Les autorités sanitaires de Hodeidah, une ville sous contrôle houthi, ont déclaré que les victimes incluaient “trente-huit ouvriers et employés”. Le porte-parole houthi, Anees Alasbahi, a précisé que cinq secouristes ont péri dans leur mission de sauvetage lors de l’attaque.
L’armée américaine a confirmé la destruction du port, affirmant que l’action ciblait les ressources économiques des Houthis. Cette offensive s’inscrit dans une campagne plus large visant à priver les insurgés de revenus financiers cruciaux, obtenus illégalement.
Des images diffusées montrent une boule de feu et de la fumée épaisse s’élevant sur la zone. “Les équipes de secours de la défense civile et les ambulanciers déploient tous leurs efforts pour rechercher et extraire les victimes et éteindre l’incendie”, a déclaré Anees Alasbahi.
Les Houthis prévoient des manifestations en réponse aux frappes américaines et en solidarité avec les Palestiniens à Gaza.

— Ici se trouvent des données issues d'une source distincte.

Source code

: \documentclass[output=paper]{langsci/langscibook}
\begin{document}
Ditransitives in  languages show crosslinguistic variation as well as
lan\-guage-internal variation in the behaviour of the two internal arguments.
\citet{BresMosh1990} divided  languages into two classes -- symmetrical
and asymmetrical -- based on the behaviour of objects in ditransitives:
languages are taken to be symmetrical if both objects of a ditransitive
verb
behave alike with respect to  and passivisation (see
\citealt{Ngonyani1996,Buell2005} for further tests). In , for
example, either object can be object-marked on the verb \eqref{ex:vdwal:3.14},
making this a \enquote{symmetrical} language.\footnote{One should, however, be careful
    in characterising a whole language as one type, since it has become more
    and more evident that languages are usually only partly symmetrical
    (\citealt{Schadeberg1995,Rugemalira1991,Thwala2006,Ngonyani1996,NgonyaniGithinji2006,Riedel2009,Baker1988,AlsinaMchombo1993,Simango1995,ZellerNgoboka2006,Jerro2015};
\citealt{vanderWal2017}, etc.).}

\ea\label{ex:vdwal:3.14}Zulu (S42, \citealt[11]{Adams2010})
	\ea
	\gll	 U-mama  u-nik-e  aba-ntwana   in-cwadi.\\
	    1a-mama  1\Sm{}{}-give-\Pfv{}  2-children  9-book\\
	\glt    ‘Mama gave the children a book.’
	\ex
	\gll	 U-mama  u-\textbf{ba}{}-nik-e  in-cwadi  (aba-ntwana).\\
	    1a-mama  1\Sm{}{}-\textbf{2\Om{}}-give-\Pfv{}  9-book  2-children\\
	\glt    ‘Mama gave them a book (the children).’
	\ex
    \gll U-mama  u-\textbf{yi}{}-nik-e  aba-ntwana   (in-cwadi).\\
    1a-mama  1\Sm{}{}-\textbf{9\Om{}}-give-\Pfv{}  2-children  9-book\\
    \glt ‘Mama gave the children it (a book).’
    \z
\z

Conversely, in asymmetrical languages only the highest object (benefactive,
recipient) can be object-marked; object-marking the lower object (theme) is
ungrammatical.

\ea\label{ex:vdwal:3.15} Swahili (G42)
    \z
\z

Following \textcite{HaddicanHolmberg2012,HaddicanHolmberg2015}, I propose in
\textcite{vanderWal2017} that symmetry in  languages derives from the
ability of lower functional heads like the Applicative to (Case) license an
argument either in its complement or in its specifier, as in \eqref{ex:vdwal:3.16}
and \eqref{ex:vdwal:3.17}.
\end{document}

Le Centcom a souligné que les hydrocarbures du port devraient légalement bénéficier aux habitants du Yémen plutôt qu’aux Houthis.

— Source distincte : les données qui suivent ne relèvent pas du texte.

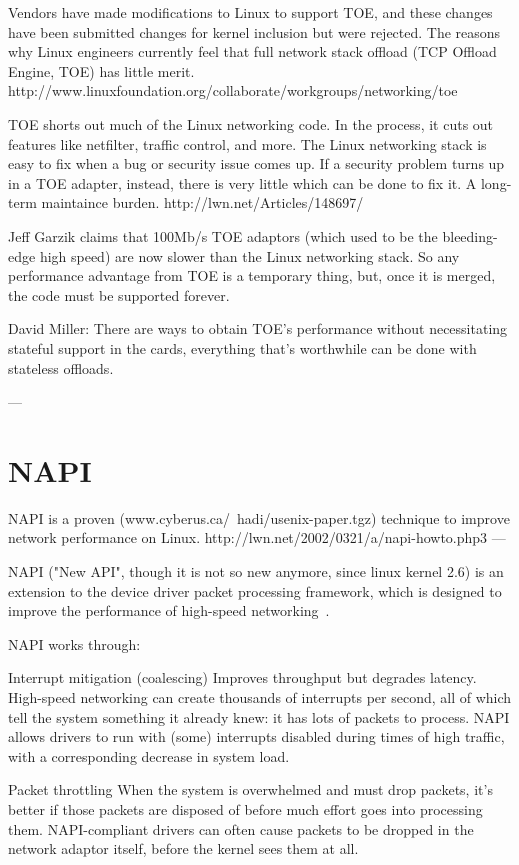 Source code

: Vendors have made modifications to Linux to support TOE, and these changes have been submitted changes for kernel inclusion but were rejected.
The reasons why Linux engineers currently feel that full network stack offload (TCP Offload Engine, TOE) has little merit.
http://www.linuxfoundation.org/collaborate/workgroups/networking/toe

TOE shorts out much of the Linux networking code.
In the process, it cuts out features like netfilter, traffic control, and more.
The Linux networking stack is easy to fix when a bug or security issue comes up. If a security problem turns up in a TOE adapter, instead, there is very little which can be done to fix it.
A long-term maintaince burden. http://lwn.net/Articles/148697/

Jeff Garzik claims that 100Mb/s TOE adaptors
(which used to be the bleeding-edge high speed)
are now slower than the Linux networking stack.
So any performance advantage from TOE is a temporary thing, but, once it is merged, the code must be supported forever.

David Miller: There are ways to obtain TOE's performance without
necessitating stateful support in the cards, everything that's
worthwhile can be done with stateless offloads.

---


\section{NAPI}

NAPI is a proven (www.cyberus.ca/~hadi/usenix-paper.tgz) technique
to improve network performance on Linux.
http://lwn.net/2002/0321/a/napi-howto.php3
---

NAPI ("New API", though it is not so new anymore, since linux kernel 2.6) is an extension to the device driver packet processing framework, which is designed to improve the performance of high-speed networking~\cite{linux-foundation-napi}.

NAPI works through:

Interrupt mitigation (coalescing)
 Improves throughput but degrades latency.
    High-speed networking can create thousands of interrupts per second, all of which tell the system something it already knew: it has lots of packets to process. NAPI allows drivers to run with (some) interrupts disabled during times of high traffic, with a corresponding decrease in system load.

Packet throttling 
    When the system is overwhelmed and must drop packets, it's better if those packets are disposed of before much effort goes into processing them. NAPI-compliant drivers can often cause packets to be dropped in the network adaptor itself, before the kernel sees them at all.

Washington a récemment imposé des sanctions à une banque yéménite pour son soutien aux rebelles. Les Houthis, en solidarité avec les Palestiniens, ont ciblé Israël avec des missiles, bien que l’armée israélienne ait intercepté un projectile en provenance du Yémen.
La réponse américaine aux attaques houthis s’est intensifiée en mars sous la direction de Donald Trump. Les tensions dans la région ont conduit à la formation d’une coalition navale multinationale, avec la France participant à des opérations de défense maritime.